Triple Super Phosphate Complex Limited
- Trade name: TSP Complex Limited
- Industry: Phosphate fertilizer production
- Founded: 1974; 52 years ago
- Founder: East Pakistan Industrial Development Corporation
- Headquarters: Patenga, Chittagong
- Owner: Government of Bangladesh
- Parent: Bangladesh Chemical Industries Corporation

= Triple Super Phosphate Complex Limited =

Government-owned fertilizer company in Bangladesh

Triple Super Phosphate Complex Limited or TSP Complex Limited is a government owned fertilizer company in Bangladesh. It is under supervision of Bangladesh Chemical Industries Corporation (BCIC). It primarily produces phosphate fertilizers. The factory complex consists of 2 units of TSP fertilizer producing facility with installed capacity of 1,52,000 MT (Unit-1; 32,000 MT and Unit-2; 1,20,000 MT).

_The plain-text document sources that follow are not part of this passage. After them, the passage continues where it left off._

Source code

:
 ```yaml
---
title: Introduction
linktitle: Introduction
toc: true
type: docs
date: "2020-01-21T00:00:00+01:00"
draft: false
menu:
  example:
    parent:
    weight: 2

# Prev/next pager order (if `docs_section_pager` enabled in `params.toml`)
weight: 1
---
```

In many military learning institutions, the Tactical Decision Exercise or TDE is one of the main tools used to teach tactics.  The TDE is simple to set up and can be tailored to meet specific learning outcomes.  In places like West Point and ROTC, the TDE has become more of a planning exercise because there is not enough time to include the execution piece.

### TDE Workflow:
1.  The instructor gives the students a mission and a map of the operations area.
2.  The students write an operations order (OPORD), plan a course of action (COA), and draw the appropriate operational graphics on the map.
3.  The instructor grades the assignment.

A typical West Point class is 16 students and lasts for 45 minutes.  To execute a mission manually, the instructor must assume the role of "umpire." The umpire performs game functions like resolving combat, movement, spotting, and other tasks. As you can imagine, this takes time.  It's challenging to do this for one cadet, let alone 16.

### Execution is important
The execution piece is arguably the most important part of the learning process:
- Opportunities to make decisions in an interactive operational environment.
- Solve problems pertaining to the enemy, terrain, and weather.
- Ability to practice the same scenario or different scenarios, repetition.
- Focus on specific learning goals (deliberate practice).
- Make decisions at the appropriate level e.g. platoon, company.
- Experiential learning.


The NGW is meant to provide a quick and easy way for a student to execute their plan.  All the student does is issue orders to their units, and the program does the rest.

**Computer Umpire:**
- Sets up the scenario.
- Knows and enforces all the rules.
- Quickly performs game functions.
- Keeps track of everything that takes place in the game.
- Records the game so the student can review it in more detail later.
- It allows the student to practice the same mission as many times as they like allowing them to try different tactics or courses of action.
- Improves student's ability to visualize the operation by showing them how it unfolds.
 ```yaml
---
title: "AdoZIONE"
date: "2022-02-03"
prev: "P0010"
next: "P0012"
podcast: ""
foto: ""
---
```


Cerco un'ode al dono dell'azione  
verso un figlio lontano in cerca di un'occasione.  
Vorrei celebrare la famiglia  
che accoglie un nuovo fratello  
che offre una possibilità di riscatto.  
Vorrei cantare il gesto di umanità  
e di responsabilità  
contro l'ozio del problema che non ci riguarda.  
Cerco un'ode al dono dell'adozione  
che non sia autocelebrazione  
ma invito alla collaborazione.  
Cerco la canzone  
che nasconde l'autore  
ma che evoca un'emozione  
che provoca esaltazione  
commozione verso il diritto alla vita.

It was founded by East Pakistan Industrial Development Corporation (EPIDC) before the independence of Bangladesh and went into commercial production in 1974. Among the units TSP-II was commissioned earlier in September 1974 and TSP-I unit went into commercial production in April 1977. In the beginning it only produced Triple Super Phosphate (TSP) fertilizer and from 1990 is started producing Single superphosphate fertilizer also. The fertilizer complex is located Karnaphuli river bank at Patenga, Chittagong.